Vladimir Lucic - Telekom Srbija 16.9.jpg

Telekom Srbija is looking towards the future of telecoms and asking how it can fit into this vision. Here, the company’s CEO, Vladimir Lučić, explains what makes the company different, how it’s involved in Serbia’s 5G rollout and why its partnership with Vodafone will take it to the next level.

Today, Telekom Srbija is the largest telecommunications company in Serbia, with revenue of €1.2 billion in 2021. Yet it has not stayed still. In recent years, the company has been making moves to go in new directions, helping it keep up with the times and ensure it solidifies its market standing.

Founded in 1997, the group’s operations also stretch across six other countries – Bosnia-Herzegovina, Montenegro and North Macedonia, as well as, more recently, Switzerland, Austria and Germany.

But in its home country, the fixed market was highly fragmented not long ago, with more than 50 minor cable operators prior to 2018. However, Telekom Srbija acquired more than 20 of the largest operators, cementing its leading market position.

Telekom Srbija was also recently announced as its home country’s best mobile network for the third year running by the Regulatory Agency for Electronic Communications and Postal Services, based on the quality of its mobile network.

The company’s CEO, Vladimir Lučić, says that the operator’s strategy is a “little different” compared with bigger industry peers – sitting somewhere between that of a telco and a player like Amazon, being also recognised as a noteworthy media company. Telekom Srbija, on top of being the national leader for fixed, mobile and fixed broadband categories, also provides sports, movie and music channels.

Future directions

In the future, Lučić envisages that all revenue will stem from internet connectivity – “so we have to be prepared for that future”, he says. Telekom Srbija therefore has a two-pronged approach: one is building a powerful fibre-optic infrastructure to become the leading provider of fixed and mobile internet; the second is finding new revenue streams, with the aim of being “the main producer of content in this region”, says Lučić.

And providing this new content will result in an even more important opportunity – digital services, which Lučić thinks have opened up an exciting new opportunity. “A mistake of telco companies of the past is that they had really big revenue from standard services, so they didn't realise the importance of looking towards the future.”

Enter the Corporate Venture Capital (CVC) fund, which was founded by Telekom Srbija and aims to invest €25 million over the next five years to nurture start-ups across the region.

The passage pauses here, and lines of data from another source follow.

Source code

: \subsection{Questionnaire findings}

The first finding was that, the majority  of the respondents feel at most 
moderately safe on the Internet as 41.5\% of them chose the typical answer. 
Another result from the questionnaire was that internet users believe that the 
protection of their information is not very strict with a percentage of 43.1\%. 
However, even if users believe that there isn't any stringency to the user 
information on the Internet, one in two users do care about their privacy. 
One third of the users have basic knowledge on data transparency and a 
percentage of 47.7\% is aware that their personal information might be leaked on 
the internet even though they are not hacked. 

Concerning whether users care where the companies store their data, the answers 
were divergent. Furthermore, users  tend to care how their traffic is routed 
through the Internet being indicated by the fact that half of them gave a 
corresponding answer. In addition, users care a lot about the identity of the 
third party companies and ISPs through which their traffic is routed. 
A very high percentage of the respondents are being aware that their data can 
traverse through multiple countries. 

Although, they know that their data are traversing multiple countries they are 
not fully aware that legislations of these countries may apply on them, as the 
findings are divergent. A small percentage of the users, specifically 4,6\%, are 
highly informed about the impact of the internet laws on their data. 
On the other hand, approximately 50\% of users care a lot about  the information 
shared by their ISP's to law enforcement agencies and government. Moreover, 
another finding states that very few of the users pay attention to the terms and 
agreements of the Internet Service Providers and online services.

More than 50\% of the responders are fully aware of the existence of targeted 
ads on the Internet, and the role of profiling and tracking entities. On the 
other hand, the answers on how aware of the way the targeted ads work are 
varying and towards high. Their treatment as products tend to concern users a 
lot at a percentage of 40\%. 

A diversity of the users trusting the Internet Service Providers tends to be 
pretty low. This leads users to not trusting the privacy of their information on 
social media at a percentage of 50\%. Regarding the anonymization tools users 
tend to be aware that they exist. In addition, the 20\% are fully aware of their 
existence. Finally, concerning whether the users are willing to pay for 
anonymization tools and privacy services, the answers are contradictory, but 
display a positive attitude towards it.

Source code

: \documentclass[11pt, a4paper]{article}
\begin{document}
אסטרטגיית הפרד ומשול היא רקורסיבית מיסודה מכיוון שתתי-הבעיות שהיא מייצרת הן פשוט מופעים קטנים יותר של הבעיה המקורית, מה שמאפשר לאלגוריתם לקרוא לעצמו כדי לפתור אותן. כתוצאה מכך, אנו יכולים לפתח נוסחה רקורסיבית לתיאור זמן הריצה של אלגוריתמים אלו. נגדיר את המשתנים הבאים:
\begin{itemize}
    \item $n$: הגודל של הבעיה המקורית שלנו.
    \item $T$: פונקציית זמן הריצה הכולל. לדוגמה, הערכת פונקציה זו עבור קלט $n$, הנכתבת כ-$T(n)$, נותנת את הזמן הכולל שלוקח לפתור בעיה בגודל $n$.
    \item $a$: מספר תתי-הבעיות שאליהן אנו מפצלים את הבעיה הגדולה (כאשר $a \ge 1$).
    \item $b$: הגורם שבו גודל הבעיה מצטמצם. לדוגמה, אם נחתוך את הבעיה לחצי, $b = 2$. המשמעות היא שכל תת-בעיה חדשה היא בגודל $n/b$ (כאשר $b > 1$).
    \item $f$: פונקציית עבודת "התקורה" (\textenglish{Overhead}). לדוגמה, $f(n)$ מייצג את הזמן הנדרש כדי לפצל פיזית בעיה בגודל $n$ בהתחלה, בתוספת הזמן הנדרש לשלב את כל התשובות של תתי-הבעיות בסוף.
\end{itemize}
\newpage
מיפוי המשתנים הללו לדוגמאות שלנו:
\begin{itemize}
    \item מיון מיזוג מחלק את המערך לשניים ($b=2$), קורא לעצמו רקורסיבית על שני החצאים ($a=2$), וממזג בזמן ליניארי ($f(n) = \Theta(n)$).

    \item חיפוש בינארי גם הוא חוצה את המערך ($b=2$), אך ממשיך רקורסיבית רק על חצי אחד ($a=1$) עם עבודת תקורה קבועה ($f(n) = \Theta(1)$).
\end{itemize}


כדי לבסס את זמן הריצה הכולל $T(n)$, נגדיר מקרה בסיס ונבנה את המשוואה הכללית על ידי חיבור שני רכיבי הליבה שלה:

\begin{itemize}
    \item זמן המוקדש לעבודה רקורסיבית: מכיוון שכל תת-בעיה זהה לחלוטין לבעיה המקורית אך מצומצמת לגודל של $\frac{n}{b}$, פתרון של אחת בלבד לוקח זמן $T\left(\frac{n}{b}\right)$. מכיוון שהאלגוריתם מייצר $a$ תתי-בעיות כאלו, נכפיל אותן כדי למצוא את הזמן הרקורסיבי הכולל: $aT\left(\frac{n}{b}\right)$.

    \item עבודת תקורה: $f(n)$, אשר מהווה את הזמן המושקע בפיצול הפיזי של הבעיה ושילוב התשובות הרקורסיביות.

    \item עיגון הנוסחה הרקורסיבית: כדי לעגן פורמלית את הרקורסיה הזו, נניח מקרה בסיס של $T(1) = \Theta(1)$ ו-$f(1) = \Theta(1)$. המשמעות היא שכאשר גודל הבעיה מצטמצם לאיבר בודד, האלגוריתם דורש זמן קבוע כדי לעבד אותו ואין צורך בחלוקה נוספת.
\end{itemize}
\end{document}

“This region is essentially already recognised as having good potential,” says Lučić, adding that there are some promising ideas across industries ranging from artificial intelligence to healthcare and IoT.

This will also go some way towards giving Telekom Srbija an edge in the market, he believes. “Our idea is to start to develop a range of digital services through this online venture capital fund – so this is part of our strategy to be more innovative and proactive when generating new revenue.”

But just as importantly, the CVC is aimed at helping young people to realise their potential and solidifying the region as a hotbed of innovation.

Funding for change

Another leap forward came for Telekom Srbija last December, when the European Investment Bank (EIB) announced that it would lend €70 million to the company to install 5G – helping bring the technology to 60% of the population – and expand its 4G offering.

Lučić highlights that this is an important relationship that will contribute to the digital transformation of all sectors and thus help boost the economy, while providing Serbia’s population with faster and easier internet access to aid the development of society as a whole.

Another important relationship for Telekom Srbija was announced in November last year – a strategic partnership with Vodafone covering Serbia, Montenegro and Bosnia-Herzegovina. This will help the company realise its 5G goal, though the benefits of the partnership don’t stop there. “A big part of this is procurement. We’re a small telco operator and Vodafone is one of the biggest operators in the world, so we’ll be able to lower capex and investment costs,” says Lučić.

Despite the challenges of the past two years, the company has continued to adapt. Telekom Srbija is now also looking for ways to realise its vision for the future of telecoms and, at the same time, work towards bringing its services to new markets – thereby growing the presence of south-eastern Europe as part of the bigger picture. As Lučić succinctly puts it: “The idea is to be the local leader but also a global player.”